This week discourse in the college soccer world erupted regarding the 21st Century Model, a proposal to be voted on at the Division One college council that would extend the collegiate soccer season into the spring. This includes moving all postseason play, such as the ACC and NCAA Tournaments, into the spring. Among the potential problems are rosters changing from fall to spring, due to scholarship length and the MLS Draft. Concerns about the strain on students-athletes of a year-round competitive schedule have also been raised.
The proposal has been backed by a number of prominent programs. North Carolina and Clemson, for instance, announced their support.
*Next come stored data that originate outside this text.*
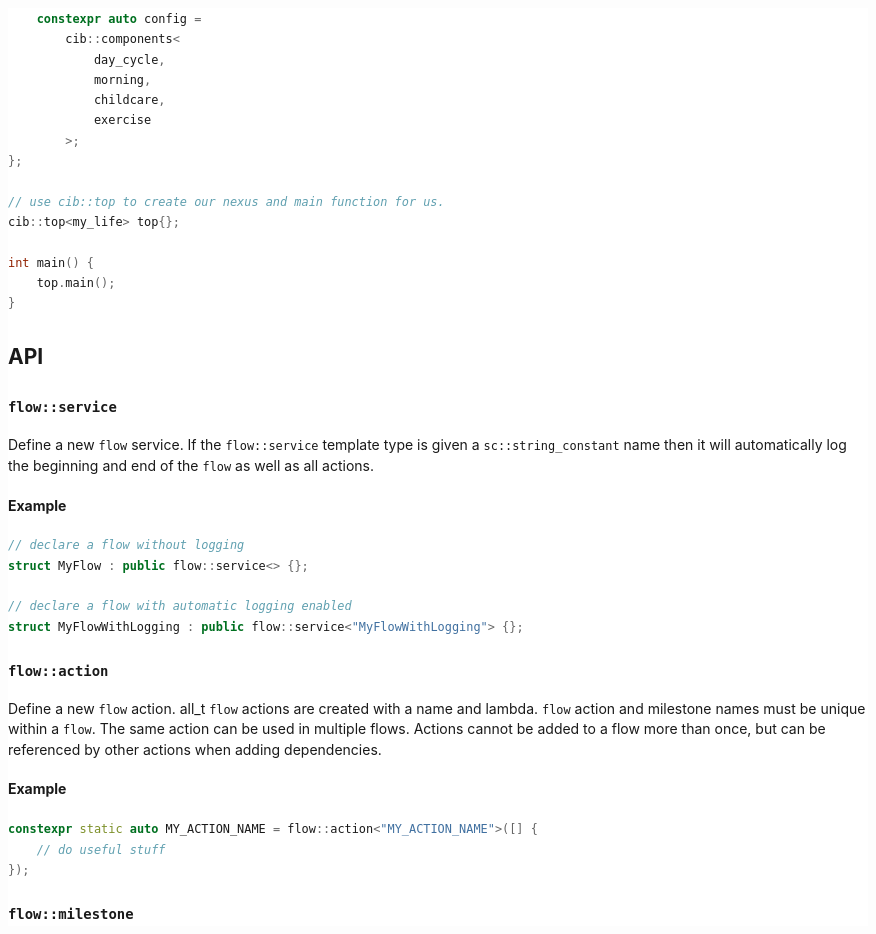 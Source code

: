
 ```c++
    constexpr auto config = 
        cib::components<
            day_cycle,
            morning,
            childcare,
            exercise
        >;
}; 

// use cib::top to create our nexus and main function for us.
cib::top<my_life> top{};

int main() {
    top.main();
}
```

## API

### `flow::service`

Define a new `flow` service. If the `flow::service` template type is given a `sc::string_constant` name then it will
automatically log the beginning and end of the `flow` as well as all actions.

#### Example

```c++
// declare a flow without logging
struct MyFlow : public flow::service<> {};

// declare a flow with automatic logging enabled
struct MyFlowWithLogging : public flow::service<"MyFlowWithLogging"> {}; 
```

### `flow::action`

Define a new `flow` action. all_t `flow` actions are created with a name and lambda. `flow` action and milestone names 
must be unique within a `flow`. The same action can be used in multiple flows. Actions cannot be added to a flow more
than once, but can be referenced by other actions when adding dependencies.

#### Example

```c++
constexpr static auto MY_ACTION_NAME = flow::action<"MY_ACTION_NAME">([] {
    // do useful stuff
}); 
```

### `flow::milestone`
But one school has made clear its vocal stance against the proposal: Notre Dame.
Burns, Irish speak out against new modelSophomore fullback Paddy Burns announced the team’s unanimous decision to oppose the proposal Monday morning on Twitter and Instagram, posting an official statement detailing the reasons behind Notre Dame’s opposition.
In an interview with the Observer, Burns made clear that the team was both informed and united in their decision to stand against the 21st-century model.
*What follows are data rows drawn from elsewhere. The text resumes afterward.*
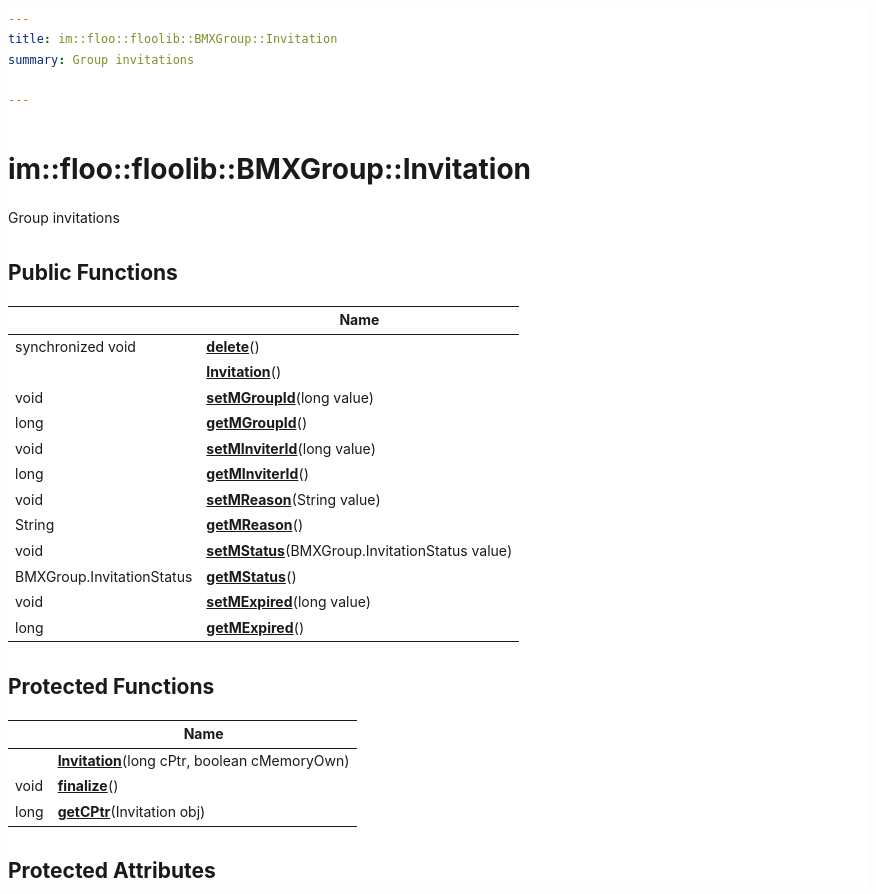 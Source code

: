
 ```yaml
---
title: im::floo::floolib::BMXGroup::Invitation
summary: Group invitations 

---
```


# im::floo::floolib::BMXGroup::Invitation



Group invitations 

## Public Functions

|                | Name           |
| -------------- | -------------- |
| synchronized void | **[delete](classim_1_1floo_1_1floolib_1_1_b_m_x_group_1_1_invitation.md#function-delete)**() |
| | **[Invitation](classim_1_1floo_1_1floolib_1_1_b_m_x_group_1_1_invitation.md#function-invitation)**() |
| void | **[setMGroupId](classim_1_1floo_1_1floolib_1_1_b_m_x_group_1_1_invitation.md#function-setmgroupid)**(long value) |
| long | **[getMGroupId](classim_1_1floo_1_1floolib_1_1_b_m_x_group_1_1_invitation.md#function-getmgroupid)**() |
| void | **[setMInviterId](classim_1_1floo_1_1floolib_1_1_b_m_x_group_1_1_invitation.md#function-setminviterid)**(long value) |
| long | **[getMInviterId](classim_1_1floo_1_1floolib_1_1_b_m_x_group_1_1_invitation.md#function-getminviterid)**() |
| void | **[setMReason](classim_1_1floo_1_1floolib_1_1_b_m_x_group_1_1_invitation.md#function-setmreason)**(String value) |
| String | **[getMReason](classim_1_1floo_1_1floolib_1_1_b_m_x_group_1_1_invitation.md#function-getmreason)**() |
| void | **[setMStatus](classim_1_1floo_1_1floolib_1_1_b_m_x_group_1_1_invitation.md#function-setmstatus)**(BMXGroup.InvitationStatus value) |
| BMXGroup.InvitationStatus | **[getMStatus](classim_1_1floo_1_1floolib_1_1_b_m_x_group_1_1_invitation.md#function-getmstatus)**() |
| void | **[setMExpired](classim_1_1floo_1_1floolib_1_1_b_m_x_group_1_1_invitation.md#function-setmexpired)**(long value) |
| long | **[getMExpired](classim_1_1floo_1_1floolib_1_1_b_m_x_group_1_1_invitation.md#function-getmexpired)**() |

## Protected Functions

|                | Name           |
| -------------- | -------------- |
| | **[Invitation](classim_1_1floo_1_1floolib_1_1_b_m_x_group_1_1_invitation.md#function-invitation)**(long cPtr, boolean cMemoryOwn) |
| void | **[finalize](classim_1_1floo_1_1floolib_1_1_b_m_x_group_1_1_invitation.md#function-finalize)**() |
| long | **[getCPtr](classim_1_1floo_1_1floolib_1_1_b_m_x_group_1_1_invitation.md#function-getcptr)**(Invitation obj) |

## Protected Attributes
“We watched the videos that the 21st-century model provided. We read through the PowerPoint slides that they gave us. And to be quite frank, it was a no-brainer on our end,” Burns said. “It was a very consistent thought process from all players. We all made our own individual decisions. Our coaches were great. They had no input. Our coach wouldn’t even tell us what he would prefer. It was solely up to the players and, individually, no one supported this model for several different reasons.”
Said reasons, Burns explained, are centered around both the players and the teams’ support staff. Regarding the players, he discussed the importance of the spring offseason to developing relationships off the field. Burns noted at Notre Dame, where the community of dorm culture is emphasized as a crucial component of the school life, the proposal would all but eliminate the possibility of enjoying said culture and building friendships away from the soccer team.
“I’m in St. Edwards Hall, and no other soccer players are in the dorm. I absolutely love it here,” said Burns. “It’s very healthy to have friends outside of soccer. This spring with no competitive fixtures, I’ve been able to immerse myself in dorm life a lot more, making new friends and developing new interests.”
MLS Draft, scholarship length provide concernsBurns also discussed the implications of the proposal for players currently on pace to graduate early due to either scholarship length or the presence of the MLS draft in January. The 21st Century Model provides no clear statement on the wrench the draft throws into their proposed plan. Major League Soccer is yet to provide any indication that they would move the draft. If it isn’t moved, teams that lost their top players to professional soccer would be unable to field said players in postseason games if they chose to play MLS.
“They’re essentially saying to me, and all the other players who are on track to graduate in three and a half years, ‘your senior year, Paddy, you will not be able to compete for a National Championship or an ACC championship’. Because I’ll be graduating in December of 2023,” Burns said. “That aspect is tough. To ask a team to compete in the fall, have four or five guys, then to lose them and compete again in the spring for championships. It’s hard. And the other aspect of that is that some players are on three and a half year scholarships. That's what they were given when they came in here. They’re definitely going to be gone in three and a half years because they're not going to pay for a full semester out of their own pocket if they can’t afford it. So all of those little elements with regards to the MLS draft are significant obstacles that, in my opinion, will not be overcome. I do not believe MLS will be pushed around by college soccer and be told what to do.”
The other core concern raised by Notre Dame and other opponents of the 21st-century model regards the extent it would affect and stretch schools’ background and support staff resources. Many college soccer teams’ support personnel such as trainers and sports information directors do not exclusively work within college soccer- and serve jobs with other teams at universities that would leave them overworked or unable to work with the soccer team at all if the season was extended.
“For the coaches that are desperately pushing for this 21st-century model, it’ll be interesting to see if they’re willing to tape the boys’ ankles in the training room and put stats on the scoreboard while the games are going on,” said Burns. “Because those are the jobs that need to be done for college soccer to work and for us to be able to play.”